We have setup the Slurm batch system on the etp/lsschaile desktop cluster, which consists of about 40 nodes and 80 job-slots.


  • Setup (on etp desktop): module load slurm
  • Submitting jobs:
    • sbatch -p lsschaile <job-script> # etp cluster
    • sbatch -p cip <job-script> # cip cluster
    • sbatch -a 1-10 -p lsschaile Job.sh submits job array of, i.e. 10 times same job script, job-array id available via ENV-Variable SLURM_ARRAY_TASK_ID
  • job scripts are basically shell scripts with a few extra lines for Slurm specific setup, here is a simple example script using Root
  • squeue gives information on your running jobs
  • sview is GUI SLurm monitoring (jobs, partitions, etc)
  • scancel <job-id> kills a job

More info you can find in LRZ Slurm doc or Slurm home page.

Each job has an env TEMPDIR set that points to a directory on the local disk. Slurm creates it and cleans up after the job. IO intensive jobs will probably work better by copying inputs here, rather than reading from shared NFS disk. The local disk is typically small, e.g. 80GB SSD, so this is not appropriate for all payloads.

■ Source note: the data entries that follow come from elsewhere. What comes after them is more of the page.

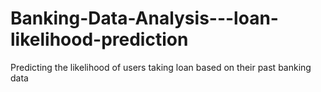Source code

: # Banking-Data-Analysis---loan-likelihood-prediction
Predicting the likelihood of users taking loan based on their past banking data
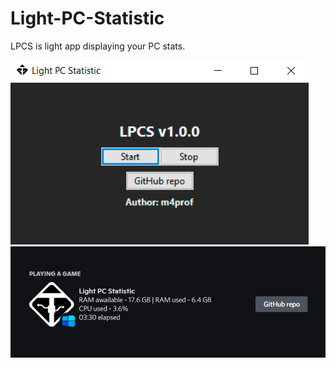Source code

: # Light-PC-Statistic
LPCS is light app displaying your PC stats.

![app_img](https://github.com/m4prof/Light-PC-Statistic/blob/main/README_img/v1.0.0/LPCS_app.png)
![discord_img](https://github.com/m4prof/Light-PC-Statistic/blob/main/README_img/v1.0.0/LPCS_discord.png)

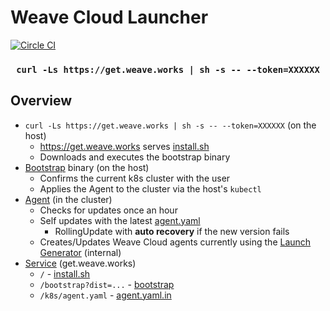 # Weave Cloud Launcher

[![Circle CI](https://circleci.com/gh/weaveworks/launcher/tree/master.svg?style=shield)](https://circleci.com/gh/weaveworks/launcher/tree/master)

<h3 align="center">
  <code>curl -Ls https://get.weave.works | sh -s -- --token=XXXXXX</code>
</h3>

## Overview

- `curl -Ls https://get.weave.works | sh -s -- --token=XXXXXX` (on the host)
  - https://get.weave.works serves [install.sh](service/static/install.sh)
  - Downloads and executes the bootstrap binary
- [Bootstrap](bootstrap) binary (on the host)
  - Confirms the current k8s cluster with the user
  - Applies the Agent to the cluster via the host's `kubectl`
- [Agent](agent) (in the cluster)
  - Checks for updates once an hour
  - Self updates with the latest [agent.yaml](service/static/agent.yaml.in)
    - RollingUpdate with **auto recovery** if the new version fails
  - Creates/Updates Weave Cloud agents currently using the [Launch Generator](https://github.com/weaveworks/launch-generator/) (internal)
- [Service](service) (get.weave.works)
  - `/` - [install.sh](service/static/install.sh)
  - `/bootstrap?dist=...` - [bootstrap](bootstrap)
  - `/k8s/agent.yaml` - [agent.yaml.in](service/static/agent.yaml.in)
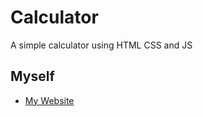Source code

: # Calculator
A simple calculator using HTML CSS and JS

## Myself

- [My Website](www.daemonstark.ezyro.com)
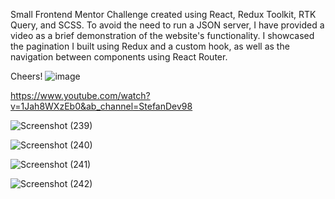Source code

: Small Frontend Mentor Challenge created using React, Redux Toolkit, RTK Query, and SCSS. To avoid the need to run a JSON server, I have provided a video as a brief demonstration of the website's functionality. I showcased the pagination I built using Redux and a custom hook, as well as the navigation between components using React Router.

Cheers! ![image](https://user-images.githubusercontent.com/98321361/221571928-a42fa00b-50b9-4823-b580-249f83fbe3e1.png)

https://www.youtube.com/watch?v=1Jah8WXzEb0&ab_channel=StefanDev98

![Screenshot (239)](https://user-images.githubusercontent.com/98321361/221572982-5a1804c4-d598-4f8c-aa66-de432339b46c.png)

![Screenshot (240)](https://user-images.githubusercontent.com/98321361/221573265-7e753e3f-006f-490a-a4bf-4b8932cf7bdd.png)

![Screenshot (241)](https://user-images.githubusercontent.com/98321361/221573301-41e66b45-eb7d-4d19-93b7-3889c3dbf790.png)

![Screenshot (242)](https://user-images.githubusercontent.com/98321361/221573323-550b4ff2-cf6d-4584-8cfe-5f46bb682c77.png)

Slurm Batch on CIP (Obsolete)

WARNING: Since there were problems with our jobs running in the CIP pool it is not recommend to use the cip partition, please get in contact with the sysadmins if you want to give it a try, instructions below for reference only
The CIP cluster at Schellingstrasse has also Slurm installed and can be used for job submission. CIP has same environment (Ubuntu, /home and /project dirs, module system).

  • To use Slurm at CIP execute
    • slurm_CIP
  • to switch back to ETP execute
    • slurm_LSSCHAILE

Miscellaneous tips

  • Use
    $TEMPDIR
    as working directory. It points to /scratch-local/<automatic_name>, Slurm creates it and cleans up after the job. IO intensive jobs will probably work better by copying inputs here, rather than reading from shared NFS disk. The local disk is typically small, e.g. 80GB SSD, so this is not appropriate for all payloads.